Nu de vervoerder voor het overige geen verweer heeft gevoerd, zal de vordering tot betaling van de hoofdsom worden toegewezen. Anders dan de vervoerder is de kantonrechter van oordeel dat de gevorderde wettelijke rente toewijsbaar is met ingang van de datum waarop de passagiers schade hebben geleden, zijnde de datum waarop de passagiers op de eindbestemming hadden moeten aankomen. Het betreft hier een vordering tot vergoeding van forfaitair berekende schade, zodat deze schade gelet op artikel 6:83 sub b BW terstond opeisbaar is. Het verzuim treedt dus zonder ingebrekestelling in op het moment dat de schade geacht wordt te zijn geleden. Gelet hierop zal de wettelijke rente worden toegewezen zoals gevorderd, te weten vanaf de datum waarop de passagiers oorspronkelijk op de eindbestemming zouden aankomen.
5.6.
Eisers hebben een bedrag aan buitengerechtelijke incassokosten gevorderd. De vordering heeft geen betrekking op één van de situaties waarin het Besluit vergoeding voor buitengerechtelijke incassokosten (hierna: het Besluit) van toepassing is. Daarom zal de kantonrechter de vraag of buitengerechtelijke incassokosten verschuldigd zijn toetsen aan de eisen zoals deze zijn geformuleerd in het rapport Voorwerk II. Voor wat betreft eisers sub 1 en 2 is voldoende aannemelijk gemaakt dat zij buitengerechtelijke werkzaamheden hebben laten verrichten en dat hiervoor kosten zijn gemaakt. De gevorderde rente over de buitengerechtelijke kosten wordt afgewezen, omdat niet is gesteld of gebleken dat deze kosten daadwerkelijk zijn betaald. Dit geldt niet ten aanzien van eisers sub 3 en 4. Eisers hebben tegenover de gemotiveerde betwisting door de vervoerder onvoldoende aangetoond en onderbouwd dat de verrichte werkzaamheden voor eisers sub 3 en 4 meer hebben omvat dan de verzending van een enkele (eventueel herhaalde) aanmaning. De vordering tot vergoeding van buitengerechtelijke kosten moet daarom worden afgewezen ten aanzien van eisers sub 3 en 4.
5.7.
De omvang van de buitengerechtelijke incassokosten moet worden getoetst aan de tarieven zoals vervat in het Besluit in plaats van aan de tarieven van het rapport Voorwerk II; de tarieven neergelegd in het Besluit worden geacht redelijk te zijn. Het gevorderde bedrag aan buitengerechtelijke incassokosten is hoger dan het in het Besluit bepaalde tarief.

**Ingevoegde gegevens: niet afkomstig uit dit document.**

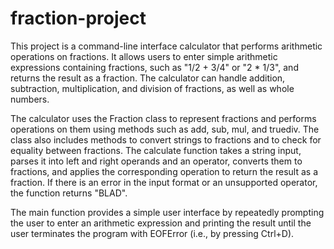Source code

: # fraction-project

This project is a command-line interface calculator that performs arithmetic operations on fractions. It allows users to enter simple arithmetic expressions containing fractions, such as "1/2 + 3/4" or "2 * 1/3", and returns the result as a fraction. The calculator can handle addition, subtraction, multiplication, and division of fractions, as well as whole numbers.

The calculator uses the Fraction class to represent fractions and performs operations on them using methods such as add, sub, mul, and truediv. The class also includes methods to convert strings to fractions and to check for equality between fractions. The calculate function takes a string input, parses it into left and right operands and an operator, converts them to fractions, and applies the corresponding operation to return the result as a fraction. If there is an error in the input format or an unsupported operator, the function returns "BLAD".

The main function provides a simple user interface by repeatedly prompting the user to enter an arithmetic expression and printing the result until the user terminates the program with EOFError (i.e., by pressing Ctrl+D).
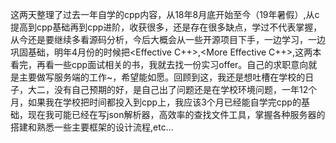 这两天整理了过去一年自学的cpp内容，从18年8月底开始至今（19年暑假）,从c提高到cpp基础再到cpp进阶，收获很多，还是存在很多缺点，学过不代表掌握，从今还是要继续多看源码分析，今后大概会从一些开源项目下手，一边学习，一边巩固基础，明年4月份的时候把<Effective C++>,<More Effective C++>,这两本看完，再看一些cpp面试相关的书，我就去找一份实习offer。自己的求职意向就是主要做写服务端的工作~，希望能如愿。回顾到这，我还是想吐槽在学校的日子，大二，没有自己预期的好，是自己出了问题还是在学校环境问题，一年12个月，如果我在学校把时间都投入到cpp上，我应该3个月已经能自学完cpp的基础，现在我可能已经在写json解析器，高效率的查找文件工具，掌握各种服务器的搭建和熟悉一些主要框架的设计流程,etc...

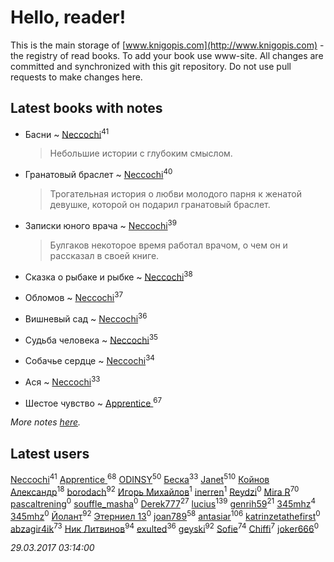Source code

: # Hello, reader!
This is the main storage of [www.knigopis.com](http://www.knigopis.com) - the registry of read books.
To add your book use www-site. All changes are committed and synchronized with this git repository.
Do not use pull requests to make changes here.


## Latest books with notes
* Басни ~ [Neccochi](users/126/12601720503917094896-mailru)<sup>41</sup>
    > Небольшие истории с глубоким смыслом.

* Гранатовый браслет ~ [Neccochi](users/126/12601720503917094896-mailru)<sup>40</sup>
    > Трогательная история о любви молодого парня к женатой девушке, которой он подарил гранатовый браслет.

* Записки юного врача ~ [Neccochi](users/126/12601720503917094896-mailru)<sup>39</sup>
    > Булгаков некоторое время работал врачом, о чем он и рассказал в своей книге.

* Сказка о рыбаке и рыбке ~ [Neccochi](users/126/12601720503917094896-mailru)<sup>38</sup>

* Обломов ~ [Neccochi](users/126/12601720503917094896-mailru)<sup>37</sup>

* Вишневый сад ~ [Neccochi](users/126/12601720503917094896-mailru)<sup>36</sup>

* Судьба человека ~ [Neccochi](users/126/12601720503917094896-mailru)<sup>35</sup>

* Собачье сердце ~ [Neccochi](users/126/12601720503917094896-mailru)<sup>34</sup>

* Ася ~ [Neccochi](users/126/12601720503917094896-mailru)<sup>33</sup>

* Шестое чувство ~ [Apprentice ](users/528/52821952-vkontakte)<sup>67</sup>


_More notes [here](latest_books_with_notes.md)._


## Latest users
[Neccochi](users/126/12601720503917094896-mailru)<sup>41</sup> 
[Apprentice ](users/528/52821952-vkontakte)<sup>68</sup> 
[ODINSY](users/100/100978570902186865324-google)<sup>50</sup> 
[Беска](users/157/1577468-vkontakte)<sup>33</sup> 
[Janet](users/205/20565064-vkontakte)<sup>510</sup> 
[Койнов Александр](users/414/414040473-vkontakte)<sup>18</sup> 
[borodach](users/157/15706320-vkontakte)<sup>92</sup> 
[Игорь Михайлов](users/297/2977673085170791915-mailru)<sup>1</sup> 
[inerren](users/479/4794559699-twitter)<sup>1</sup> 
[Reydzi](users/729/72921911-vkontakte)<sup>0</sup> 
[Mira R](users/103/103293621948650602575-google)<sup>70</sup> 
[pascaltrening](users/116/1168869274-facebook)<sup>0</sup> 
[souffle_masha](users/sou/souffle_masha-lastfm)<sup>0</sup> 
[Derek777](users/153/15386028-yandex)<sup>27</sup> 
[lucius](users/838/83820536-yandex)<sup>139</sup> 
[genrih59](users/872/872361436199401-facebook)<sup>21</sup> 
[345mhz](users/107/107233253672325058205-google)<sup>4</sup> 
[345mhz](users/100/100057153114799209630-google)<sup>0</sup> 
[Йолант](users/104/104690883692185089260-google)<sup>92</sup> 
[Этерниел 13](users/165/16501172616331031425-mailru)<sup>0</sup> 
[joan789](users/240/2401650-vkontakte)<sup>58</sup> 
[antasiar](users/688/68827372-vkontakte)<sup>106</sup> 
[katrinzetathefirst](users/138/1389223397787225-facebook)<sup>0</sup> 
[abzagir4ik](users/362/3621623-vkontakte)<sup>73</sup> 
[Ник Литвинов](users/241/241974816-vkontakte)<sup>94</sup> 
[exulted](users/100/100599204551896265722-google)<sup>36</sup> 
[geyski](users/221/221959664-vkontakte)<sup>92</sup> 
[Sofie](users/485/48568611-vkontakte)<sup>74</sup> 
[Chiffi](users/105/105831994080785626680-google)<sup>7</sup> 
[joker666](users/246/2463393-vkontakte)<sup>0</sup> 


_29.03.2017 03:14:00_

Daarbij geldt dat de hoogte van de buitengerechtelijke incassokosten moet worden vastgesteld aan de hand van de toegewezen hoofdsom voor eisers sub 1 en 2 van € 1.200,00. De kantonrechter zal het verzochte bedrag dan ook toewijzen tot het wettelijke tarief, te weten € 217,80 (inclusief btw) en voor het overige afwijzen.
5.8.
De proceskosten komen voor rekening van de vervoerder, omdat hij grotendeels ongelijk krijgt. Ook de nakosten kunnen worden toegewezen, voor zover deze kosten daadwerkelijk door eisers worden gemaakt. De gevorderde rente is toewijsbaar met ingang van de datum gelegen 14 dagen na betekening van dit vonnis.

6.De beslissing

De kantonrechter:
6.1.
veroordeelt de vervoerder tot betaling aan eisers sub 1 en 2 van € 1.417,8, te vermeerderen met de wettelijke rente over € 1.200,00 vanaf 12 februari 2017 tot aan de dag van de algehele voldoening;
6.2.
veroordeelt de vervoerder tot betaling aan eisers sub 3 en 4 van € 1.200,00, te vermeerderen met de wettelijke rente over dat bedrag vanaf 12 februari 2017 tot aan de dag van de algehele voldoening;
6.3.
veroordeelt de vervoerder tot betaling van de proceskosten die aan de kant van de eisers tot en met vandaag worden begroot op de bedragen zoals deze hieronder zijn gespecificeerd:
dagvaarding € 98,01;
griffierecht € 231,00
salaris gemachtigde € 436,00
vermeerderd met de wettelijke rente over deze bedragen vanaf de datum gelegen 14 dagen na betekening van dit vonnis tot aan de dag van de algehele voldoening;
6.4.
veroordeelt de vervoerder tot betaling van € 109,00 aan nakosten voor zover deze kosten daadwerkelijk door eisers worden gemaakt
,vermeerderd met de wettelijke rente vanaf de datum gelegen 14 dagen na betekening van dit vonnis tot aan de dag van de algehele voldoening;
6.5.
verklaart dit vonnis tot zover uitvoerbaar bij voorraad;
6.6.
wijst het meer of anders gevorderde af.
Dit vonnis is gewezen door mr. S.N. Schipper, kantonrechter en is uitgesproken op de openbare terechtzitting van bovengenoemde datum in aanwezigheid van de griffier.